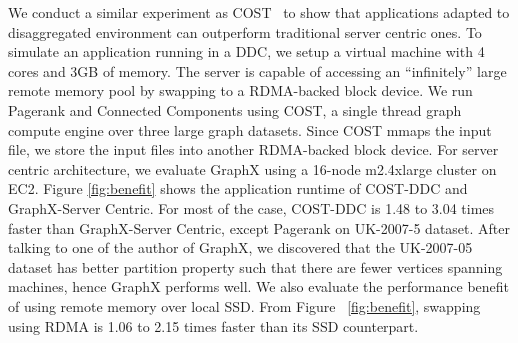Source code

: We conduct a similar experiment as COST~\cite{cost} to show that applications adapted to disaggregated environment can outperform traditional server centric ones.
To simulate an application running in a DDC, we setup a virtual machine with 4 cores and 3GB of memory. 
The server is capable of accessing an ``infinitely'' large remote memory pool by swapping to a RDMA-backed block device. 
We run Pagerank and Connected Components using COST, a single thread graph compute engine over three large graph datasets.
Since COST mmaps the input file, we store the input files into another RDMA-backed block device.
For server centric architecture, we evaluate GraphX using a 16-node m2.4xlarge cluster on EC2. 
Figure \ref{fig:benefit} shows the application runtime of COST-DDC and GraphX-Server Centric.
For most of the case, COST-DDC is 1.48 to 3.04 times faster than GraphX-Server Centric, except Pagerank on UK-2007-5 dataset. 
After talking to one of the author of GraphX, we discovered that the UK-2007-05 dataset has better partition property such that there are fewer vertices spanning machines, hence GraphX performs well. 
We also evaluate the performance benefit of using remote memory over local SSD.
From Figure ~\ref{fig:benefit}, swapping using RDMA is 1.06 to 2.15 times faster than its SSD counterpart. 













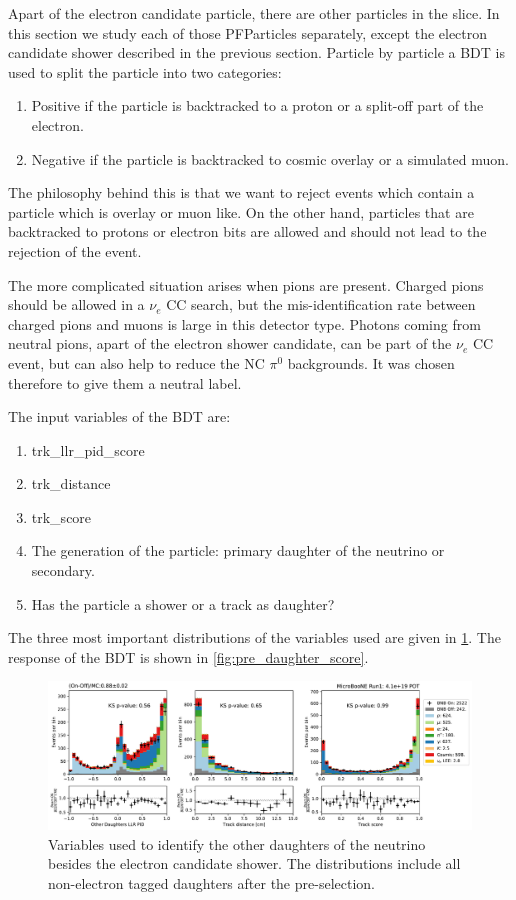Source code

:Apart of the electron candidate particle, there are other particles in the slice. In this section we study each of those PFParticles separately, except the electron candidate shower described in the previous section. Particle by particle a BDT is used to split the particle into two categories:
\begin{enumerate}
    \item Positive if the particle is backtracked to a proton or a split-off part of the electron.
    \item Negative if the particle is backtracked to cosmic overlay or a simulated muon. 
\end{enumerate}
The philosophy behind this is that we want to reject events which contain a particle which is overlay or muon like. On the other hand, particles that are backtracked to protons or electron bits are allowed and should not lead to the rejection of the event.
\par The more complicated situation arises when pions are present. Charged pions should be allowed in a $\nu_e$ CC search, but the mis-identification rate between charged pions and muons is large in this detector type. Photons coming from neutral pions, apart of the electron shower candidate, can be part of the $\nu_e$ CC event, but can also help to reduce the NC $\pi^0$ backgrounds. It was chosen therefore to give them a neutral label. 

The input variables of the BDT are:
\begin{enumerate}
    \item trk\_llr\_pid\_score
    \item trk\_distance
    \item trk\_score
    \item The generation of the particle: primary daughter of the neutrino or secondary.
    \item Has the particle a shower or a track as daughter?
\end{enumerate}
The three most important distributions of the variables used are given in \cref{fig:pre_daughter_1}. The response of the BDT is shown in \cref{fig:pre_daughter_score}.


\begin{figure}
    \centering
    \includegraphics[width=\textwidth]{NueCCsel/Images/run1/pre_daughter_1.pdf}
    \caption{Variables used to identify the other daughters of the neutrino besides the electron candidate shower. The distributions include all non-electron tagged daughters after the pre-selection.}
    \label{fig:pre_daughter_1}
\end{figure}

--

◆ **Task description**
Search the entries above for lines holding the string "times", then report only how many there are.

◆ **Result of this exercise**
2